The TCJA also expanded the definition of Code Sec. 179 property, also effective for property placed in service in tax years beginning after 2017, to allow taxpayers to elect to include the following improvements made to nonresidential real property after the date when the property was first placed in service:
- Qualified improvement property, which means any improvement to a building’s interior, except improvements attributable to the enlargement of the building, any elevator or escalator, or the internal structural framework of the building.
- Roofs, HVAC, fire protection systems, alarm systems and security systems.
First-year bonus depreciation. The TCJA increased the bonus depreciation percentage from 50% to 100% for qualified property acquired and placed in service after Sept. 27, 2017, and before Jan. 1, 2023 (Jan. 1, 2024 for certain aircraft and property with longer production periods). The bonus depreciation percentage for qualified property that a taxpayer acquired before Sept. 28, 2017, and placed in service before Jan. 1, 2018, remains at 50%.
The definition of property eligible for 100% bonus depreciation was expanded to include used qualified property acquired and placed in service after Sept. 27, 2017 if:
- The taxpayer didn’t use the property at any time before acquiring it, or acquire the property from a related party or component member of a controlled group of corporations;
- The taxpayer’s basis of the used property is not figured in whole or in part by reference to the adjusted basis of the property in the hands of the seller or transferor, and is not figured under the provision for deciding basis of property acquired from a decedent.
Also, the cost of the used qualified property eligible for bonus depreciation doesn’t include any carryover basis of the property e.g., in a like-kind exchange or involuntary conversation.
Luxury auto limits.

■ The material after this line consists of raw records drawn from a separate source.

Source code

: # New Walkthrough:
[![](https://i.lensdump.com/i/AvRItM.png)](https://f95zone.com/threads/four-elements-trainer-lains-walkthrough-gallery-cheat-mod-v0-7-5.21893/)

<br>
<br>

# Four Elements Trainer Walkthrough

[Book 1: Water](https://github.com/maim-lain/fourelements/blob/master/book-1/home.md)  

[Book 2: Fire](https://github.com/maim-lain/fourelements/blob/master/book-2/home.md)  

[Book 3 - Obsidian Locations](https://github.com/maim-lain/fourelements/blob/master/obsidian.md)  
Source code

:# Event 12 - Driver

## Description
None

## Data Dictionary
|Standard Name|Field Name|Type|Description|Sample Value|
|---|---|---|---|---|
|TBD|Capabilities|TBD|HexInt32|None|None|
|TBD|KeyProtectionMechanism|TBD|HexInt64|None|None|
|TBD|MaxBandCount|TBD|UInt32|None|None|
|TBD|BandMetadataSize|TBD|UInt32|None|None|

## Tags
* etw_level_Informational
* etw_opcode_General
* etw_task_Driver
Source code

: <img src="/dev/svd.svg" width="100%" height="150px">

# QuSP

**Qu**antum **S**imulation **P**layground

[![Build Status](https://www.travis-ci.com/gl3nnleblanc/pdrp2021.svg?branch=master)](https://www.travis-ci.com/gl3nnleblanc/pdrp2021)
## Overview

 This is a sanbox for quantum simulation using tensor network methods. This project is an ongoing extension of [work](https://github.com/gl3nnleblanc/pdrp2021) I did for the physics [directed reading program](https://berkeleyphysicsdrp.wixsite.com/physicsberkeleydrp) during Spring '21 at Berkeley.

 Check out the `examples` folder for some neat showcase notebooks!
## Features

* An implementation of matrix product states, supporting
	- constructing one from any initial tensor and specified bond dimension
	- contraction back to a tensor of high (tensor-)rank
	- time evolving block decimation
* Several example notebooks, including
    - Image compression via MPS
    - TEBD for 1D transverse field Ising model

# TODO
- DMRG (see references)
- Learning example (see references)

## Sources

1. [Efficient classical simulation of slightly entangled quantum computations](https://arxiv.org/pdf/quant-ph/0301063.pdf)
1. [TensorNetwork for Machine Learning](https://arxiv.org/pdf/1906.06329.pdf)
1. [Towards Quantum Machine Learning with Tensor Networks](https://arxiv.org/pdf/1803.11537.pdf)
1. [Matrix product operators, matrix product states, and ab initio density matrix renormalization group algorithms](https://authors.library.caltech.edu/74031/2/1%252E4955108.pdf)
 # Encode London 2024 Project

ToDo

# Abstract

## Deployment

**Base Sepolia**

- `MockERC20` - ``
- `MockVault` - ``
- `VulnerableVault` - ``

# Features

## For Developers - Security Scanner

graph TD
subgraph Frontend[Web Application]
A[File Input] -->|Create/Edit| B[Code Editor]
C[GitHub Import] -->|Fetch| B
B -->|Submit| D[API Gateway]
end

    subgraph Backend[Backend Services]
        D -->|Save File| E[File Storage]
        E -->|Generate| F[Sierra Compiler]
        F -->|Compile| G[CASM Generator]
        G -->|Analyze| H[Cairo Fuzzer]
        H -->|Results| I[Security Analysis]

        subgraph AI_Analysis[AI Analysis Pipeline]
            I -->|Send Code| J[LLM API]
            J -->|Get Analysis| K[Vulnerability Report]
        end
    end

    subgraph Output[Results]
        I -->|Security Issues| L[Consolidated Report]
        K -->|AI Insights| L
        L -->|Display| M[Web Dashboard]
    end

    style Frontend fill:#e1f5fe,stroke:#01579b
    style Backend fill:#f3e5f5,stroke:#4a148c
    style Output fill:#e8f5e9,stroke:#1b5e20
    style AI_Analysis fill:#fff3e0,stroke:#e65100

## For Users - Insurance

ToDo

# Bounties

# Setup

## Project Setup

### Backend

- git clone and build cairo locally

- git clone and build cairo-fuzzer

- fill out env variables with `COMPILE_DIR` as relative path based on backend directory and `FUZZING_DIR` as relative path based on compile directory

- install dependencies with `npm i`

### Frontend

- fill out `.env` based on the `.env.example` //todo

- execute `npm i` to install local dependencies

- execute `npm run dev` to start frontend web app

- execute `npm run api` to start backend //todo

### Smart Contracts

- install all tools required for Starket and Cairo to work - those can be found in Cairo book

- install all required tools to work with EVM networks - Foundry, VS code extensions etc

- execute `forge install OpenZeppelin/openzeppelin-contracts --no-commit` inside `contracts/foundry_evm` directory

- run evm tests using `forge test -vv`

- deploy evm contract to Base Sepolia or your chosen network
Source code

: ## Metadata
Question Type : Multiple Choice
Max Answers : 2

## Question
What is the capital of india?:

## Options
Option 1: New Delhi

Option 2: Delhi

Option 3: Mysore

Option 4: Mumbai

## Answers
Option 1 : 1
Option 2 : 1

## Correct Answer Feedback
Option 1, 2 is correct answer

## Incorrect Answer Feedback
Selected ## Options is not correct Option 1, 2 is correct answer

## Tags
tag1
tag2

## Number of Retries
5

The TCJA changed depreciation limits for passenger vehicles placed in service after Dec. 31, 2017. If the taxpayer doesn’t claim bonus depreciation, the greatest allowable depreciation deduction is: $10,000 for the first year, $16,000 for the second year, $9,600 for the third year, and $5,760 for each later tax year in the recovery period.
On the other hand, if a taxpayer claims 100% bonus depreciation, the greatest allowable depreciation deduction is: $18,000 for the first year, $16,000 for the second year, $9,600 for the third year, and $5,760 for each later tax year in the recovery period.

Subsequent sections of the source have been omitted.